Picador, 2017
384 pp
hardcover
"There's queer things happening up the mountains if you believe half of what goes round. And they're after finding patterns in it all. They're after finding reason for it."
As with this author's fine novel Burial Rites, The Good People is based on real events, this time from nineteenth-century Ireland. In 2011, Kent (as she described at Lit Hub in 2017) came upon an article from the Morning Post reporting on the Tralee assizes of 1826 which mentioned
"the trial of 'Ann Roche, an old woman of very advanced age' indicted for a serious crime 'committed under the delusion of the grossest superstition.' "
Finding little else about Ann Roche, she went on to write Burial Rites, and then came back to find out more about her elusive subject in 2015. Back to the microfilm she went, and finally discovered another article, one that mentioned two more women associated with Roche, Honora Leahy and Mary Clifford. The Good People brings the three together in a story that kept me up until 3:30 a.m. when I had to stop just for the sake of actually sleeping for a few hours two days ago. I am still thinking about it; I'm still haunted by it.
Nora Leahy has recently lost her daughter, and now she's lost her husband. After the new priest visits her and reluctantly prays for him ("the sacraments are for the living and cannot avail the dead"), the house fills with neighbors. Martin's body is turned on the bed, "so as to avert further misfortune," and Nora's nephew Daniel, who had witnessed Martin's death at the "crossroads next to the the blacksmith's," reveals that as he and another man, Peter O'Connor, were taking the body to the Leahy's home, they had seen lights ... "Coming from where the fairies do be, down by the Piper's Grave." Peter confirms Daniel's story, commenting that
"You mark my words, there'll be another death in this family before long... First the daughter passes, and now the husband. I tell you, death likes three in company. And if the Good People have a hand in it ... well."In just a few pages then, we discover that the people of this small village live in a world where the Church and superstition live side by side; where fairies, aka the Good People, are believed to exist as more than just fodder for storytelling.
The gathering is interrupted with the arrival of Nance Roche, who has come for the keening, a practice that is frowned upon by the priest.

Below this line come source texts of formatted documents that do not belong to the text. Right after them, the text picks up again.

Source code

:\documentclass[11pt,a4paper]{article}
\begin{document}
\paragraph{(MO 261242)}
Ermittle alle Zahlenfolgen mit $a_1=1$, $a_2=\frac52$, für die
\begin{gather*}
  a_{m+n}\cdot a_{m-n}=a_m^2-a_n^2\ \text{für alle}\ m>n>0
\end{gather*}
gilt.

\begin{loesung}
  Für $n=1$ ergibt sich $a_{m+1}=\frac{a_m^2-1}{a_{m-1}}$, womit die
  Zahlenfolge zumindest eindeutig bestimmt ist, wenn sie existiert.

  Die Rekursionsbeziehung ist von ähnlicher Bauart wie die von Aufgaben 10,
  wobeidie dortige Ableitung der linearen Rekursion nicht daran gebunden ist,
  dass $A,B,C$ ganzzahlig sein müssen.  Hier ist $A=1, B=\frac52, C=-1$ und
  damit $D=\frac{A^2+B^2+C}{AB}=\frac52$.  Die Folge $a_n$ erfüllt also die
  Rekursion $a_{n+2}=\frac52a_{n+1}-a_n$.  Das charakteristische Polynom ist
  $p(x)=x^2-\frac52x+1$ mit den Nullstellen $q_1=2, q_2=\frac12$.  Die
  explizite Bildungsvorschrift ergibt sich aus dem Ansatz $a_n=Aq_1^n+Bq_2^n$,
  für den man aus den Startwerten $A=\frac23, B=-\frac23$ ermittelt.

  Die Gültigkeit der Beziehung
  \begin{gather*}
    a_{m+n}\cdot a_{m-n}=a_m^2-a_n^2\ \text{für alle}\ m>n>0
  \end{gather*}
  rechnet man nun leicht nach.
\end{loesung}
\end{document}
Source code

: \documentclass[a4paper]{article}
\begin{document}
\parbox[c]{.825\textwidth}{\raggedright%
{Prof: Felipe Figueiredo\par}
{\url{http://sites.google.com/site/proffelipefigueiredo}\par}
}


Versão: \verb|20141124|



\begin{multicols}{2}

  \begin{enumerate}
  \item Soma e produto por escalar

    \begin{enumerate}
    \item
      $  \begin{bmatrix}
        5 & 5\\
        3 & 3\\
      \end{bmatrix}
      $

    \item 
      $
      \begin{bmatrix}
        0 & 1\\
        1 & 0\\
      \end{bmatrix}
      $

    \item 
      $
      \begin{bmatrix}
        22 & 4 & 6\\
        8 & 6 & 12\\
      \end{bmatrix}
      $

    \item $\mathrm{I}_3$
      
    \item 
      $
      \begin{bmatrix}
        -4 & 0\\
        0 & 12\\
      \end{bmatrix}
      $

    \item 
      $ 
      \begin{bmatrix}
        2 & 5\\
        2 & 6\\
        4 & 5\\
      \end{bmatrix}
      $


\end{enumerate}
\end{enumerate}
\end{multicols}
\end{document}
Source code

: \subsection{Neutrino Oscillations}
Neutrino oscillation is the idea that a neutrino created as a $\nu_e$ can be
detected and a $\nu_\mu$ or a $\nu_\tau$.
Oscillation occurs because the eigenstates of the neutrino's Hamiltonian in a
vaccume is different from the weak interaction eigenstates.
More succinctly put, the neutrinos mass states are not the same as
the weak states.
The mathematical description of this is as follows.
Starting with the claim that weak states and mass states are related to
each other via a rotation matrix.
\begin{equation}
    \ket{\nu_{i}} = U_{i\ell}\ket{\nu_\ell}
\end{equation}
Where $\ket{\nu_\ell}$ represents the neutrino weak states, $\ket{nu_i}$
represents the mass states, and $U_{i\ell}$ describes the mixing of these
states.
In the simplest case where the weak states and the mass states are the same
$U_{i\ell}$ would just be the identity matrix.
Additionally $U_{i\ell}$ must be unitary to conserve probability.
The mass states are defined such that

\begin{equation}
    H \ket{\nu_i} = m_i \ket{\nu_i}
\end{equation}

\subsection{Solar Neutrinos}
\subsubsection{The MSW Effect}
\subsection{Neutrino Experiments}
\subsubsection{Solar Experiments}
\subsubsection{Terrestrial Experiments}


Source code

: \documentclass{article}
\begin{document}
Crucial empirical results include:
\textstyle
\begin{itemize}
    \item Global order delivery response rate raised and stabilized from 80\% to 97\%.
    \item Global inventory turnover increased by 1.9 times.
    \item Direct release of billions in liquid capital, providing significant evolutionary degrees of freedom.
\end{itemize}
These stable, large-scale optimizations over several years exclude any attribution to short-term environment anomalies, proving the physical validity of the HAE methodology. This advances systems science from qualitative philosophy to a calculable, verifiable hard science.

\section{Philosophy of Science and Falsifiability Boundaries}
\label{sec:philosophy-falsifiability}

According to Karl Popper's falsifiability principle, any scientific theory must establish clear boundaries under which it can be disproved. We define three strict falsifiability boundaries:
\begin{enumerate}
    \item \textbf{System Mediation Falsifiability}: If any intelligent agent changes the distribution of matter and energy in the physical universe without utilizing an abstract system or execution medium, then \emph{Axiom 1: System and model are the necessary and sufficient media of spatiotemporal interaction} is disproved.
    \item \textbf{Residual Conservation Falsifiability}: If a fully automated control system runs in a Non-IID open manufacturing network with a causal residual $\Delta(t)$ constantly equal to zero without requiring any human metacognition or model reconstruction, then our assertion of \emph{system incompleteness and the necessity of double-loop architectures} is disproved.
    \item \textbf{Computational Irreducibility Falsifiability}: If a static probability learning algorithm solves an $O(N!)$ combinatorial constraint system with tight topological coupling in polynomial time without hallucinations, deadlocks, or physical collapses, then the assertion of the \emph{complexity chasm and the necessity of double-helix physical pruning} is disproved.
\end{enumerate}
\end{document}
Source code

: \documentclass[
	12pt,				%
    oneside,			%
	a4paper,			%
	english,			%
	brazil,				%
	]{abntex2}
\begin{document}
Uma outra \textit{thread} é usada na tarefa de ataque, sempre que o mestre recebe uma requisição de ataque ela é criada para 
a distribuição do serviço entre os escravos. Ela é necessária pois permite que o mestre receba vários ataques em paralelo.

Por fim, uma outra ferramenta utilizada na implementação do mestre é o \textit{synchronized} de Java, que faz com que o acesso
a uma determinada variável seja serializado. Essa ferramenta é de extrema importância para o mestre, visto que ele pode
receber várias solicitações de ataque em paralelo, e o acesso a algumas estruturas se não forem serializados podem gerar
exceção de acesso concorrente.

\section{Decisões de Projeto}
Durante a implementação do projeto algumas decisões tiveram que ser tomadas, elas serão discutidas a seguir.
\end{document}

She is a woman who is known for her cures, whose job is to see to "the daily blights and bruises of the living." She is an herbalist, but also has what she refers to as "the knowledge," and lives in a small cabin "between mountain and wood and river" where she's been for the last twenty years:
"...she stood in for that which was not and could not be understood. She was the gatekeeper at the edge of the world. The final human hymn before all fell to wind and shadow and the strange creaking of stars. She was a pagan chorus. An older song."and she is known to some as "Nance of the Fairies." Whether her "gift" is, as one character notes, "God-given or a token from the Good People," no one knows, and it is not for them to know. All she will say is "Twas them that gave me the knowledge to cure folk and bring the fairy dart out of them..."
Grieving for the loss of her daughter and now her husband, Nora now finds herself alone to take care of her grandson, young Micheál, whose condition has caused him to change from a happy, healthy infant to one who, according to Nora, is "ill-formed" and now unrecognizable from the baby he was. For her, he is "burdensome" and she needs help during her grief, so she hires fourteen year-old Mary Clifford who needs the job to help support her starving family. Although Mary develops a sort of bond with Micheál, it doesn't take long for her to catch the women's gossip at the well, referring to Micheál as the "blasted cratur" and "changeling" that has caused all of the ills of the village; and indeed, things are getting pretty bad there. Nora's grief has taken over her life, there is no help coming from either the priest or the doctor, so she begins to believe that there may just be something in what they're saying -- that her grandson is a changeling, but what does she need to do to get her real grandson back?
With the same sort of claustrophobic atmosphere so excellently evoked in Burial Rites, The Good People delves into the story of these three women; it also looks at the conflicts between religion and superstition, medicine and traditional folk healing, and the forces of the time that come together to precipitate the events in this novel. I think though that one of the characters here points to the heart of it all when she says that
"There's queer things happening up the mountains if you believe half of what goes round. And they're after finding patterns in it all. They're after finding reason for it."I so very highly recommend this book. Beware -- it will haunt you.